When Sen. John McCain, R-Ariz., after graduating from the U.S. Naval Academy in Annapolis, Md., and spending 22 years in the Navy, made his first run for Congress from Arizona, he was challenged by a Republican primary opponent for not having lived long in the state.

McCain, who, as a POW for 5½ years, had been tortured by the North Vietnamese, effectively countered, “The place where I’ve lived the longest is Hanoi.”

That brings us indirectly to today’s question: Which American public officials do look like the places and the people they represent?

Some are easy.

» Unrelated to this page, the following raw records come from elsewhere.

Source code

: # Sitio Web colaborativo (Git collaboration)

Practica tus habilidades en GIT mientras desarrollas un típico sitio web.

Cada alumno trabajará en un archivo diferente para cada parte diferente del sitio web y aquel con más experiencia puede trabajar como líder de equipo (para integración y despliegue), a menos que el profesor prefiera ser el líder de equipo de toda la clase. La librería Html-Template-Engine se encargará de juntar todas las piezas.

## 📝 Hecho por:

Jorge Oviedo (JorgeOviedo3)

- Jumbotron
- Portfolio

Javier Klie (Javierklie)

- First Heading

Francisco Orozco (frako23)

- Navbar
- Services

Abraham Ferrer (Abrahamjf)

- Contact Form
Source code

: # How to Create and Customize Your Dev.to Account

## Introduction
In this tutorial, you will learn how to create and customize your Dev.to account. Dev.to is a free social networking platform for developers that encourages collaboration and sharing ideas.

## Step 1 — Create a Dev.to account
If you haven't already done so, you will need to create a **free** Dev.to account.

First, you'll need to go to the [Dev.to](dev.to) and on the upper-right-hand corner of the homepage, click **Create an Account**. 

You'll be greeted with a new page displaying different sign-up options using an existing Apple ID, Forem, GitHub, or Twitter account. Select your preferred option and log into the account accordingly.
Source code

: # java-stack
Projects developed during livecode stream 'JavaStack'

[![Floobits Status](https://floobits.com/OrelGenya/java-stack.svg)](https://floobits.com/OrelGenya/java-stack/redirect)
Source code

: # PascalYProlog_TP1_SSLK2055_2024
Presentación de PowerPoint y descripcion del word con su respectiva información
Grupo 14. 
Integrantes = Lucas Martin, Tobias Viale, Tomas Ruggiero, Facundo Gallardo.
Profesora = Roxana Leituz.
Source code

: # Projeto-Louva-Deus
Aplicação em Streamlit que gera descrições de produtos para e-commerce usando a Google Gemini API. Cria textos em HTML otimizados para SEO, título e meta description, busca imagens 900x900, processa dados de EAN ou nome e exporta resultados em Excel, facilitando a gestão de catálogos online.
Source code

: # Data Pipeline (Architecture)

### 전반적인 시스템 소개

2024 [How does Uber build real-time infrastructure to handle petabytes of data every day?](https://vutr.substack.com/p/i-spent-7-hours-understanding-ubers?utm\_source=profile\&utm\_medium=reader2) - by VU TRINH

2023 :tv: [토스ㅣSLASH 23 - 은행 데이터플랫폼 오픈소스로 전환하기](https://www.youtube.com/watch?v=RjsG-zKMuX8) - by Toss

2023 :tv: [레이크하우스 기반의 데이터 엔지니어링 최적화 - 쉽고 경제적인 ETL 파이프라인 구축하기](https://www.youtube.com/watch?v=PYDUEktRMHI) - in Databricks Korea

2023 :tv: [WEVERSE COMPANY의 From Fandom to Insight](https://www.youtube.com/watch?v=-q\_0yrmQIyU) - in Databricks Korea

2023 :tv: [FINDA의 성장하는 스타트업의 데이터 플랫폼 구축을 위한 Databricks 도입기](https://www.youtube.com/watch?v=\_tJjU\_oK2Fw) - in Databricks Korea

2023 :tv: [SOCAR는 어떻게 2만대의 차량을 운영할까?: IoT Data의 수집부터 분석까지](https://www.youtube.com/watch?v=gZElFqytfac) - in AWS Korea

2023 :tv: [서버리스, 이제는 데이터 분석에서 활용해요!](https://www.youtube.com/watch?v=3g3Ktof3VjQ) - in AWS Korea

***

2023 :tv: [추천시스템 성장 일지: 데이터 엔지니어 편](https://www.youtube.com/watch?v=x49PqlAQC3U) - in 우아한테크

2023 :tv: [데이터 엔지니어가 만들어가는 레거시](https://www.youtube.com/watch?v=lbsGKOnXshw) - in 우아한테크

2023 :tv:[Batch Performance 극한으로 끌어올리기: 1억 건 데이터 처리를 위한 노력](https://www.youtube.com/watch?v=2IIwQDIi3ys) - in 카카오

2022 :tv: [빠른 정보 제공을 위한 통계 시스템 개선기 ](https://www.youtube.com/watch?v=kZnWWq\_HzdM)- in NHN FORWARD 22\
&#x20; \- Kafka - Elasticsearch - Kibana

Senate Minority Leader Chuck Schumer, D-N.Y., and Gov. Andrew Cuomo, both Democrats, look and sound like New York. But so, too, do both Rep. Peter King, R-N.Y., and the proud son of Queens, President Donald Trump.

No offense intended, but New Jersey Gov. Chris Christie — whose most recent disapproval rating among his constituents, after the state’s 11th credit rating downgrade, is up to an alarming 72 percent — does bear a striking resemblance to his home state.

Florida is interesting; both U.S. senators — Republican Marco Rubio and Democrat Bill Nelson — take after their Sunshine State, as does the former governor who’s now a freshman House member — he of the perpetual tan and the mane of white hair — Rep. Charlie Crist, D-Fla.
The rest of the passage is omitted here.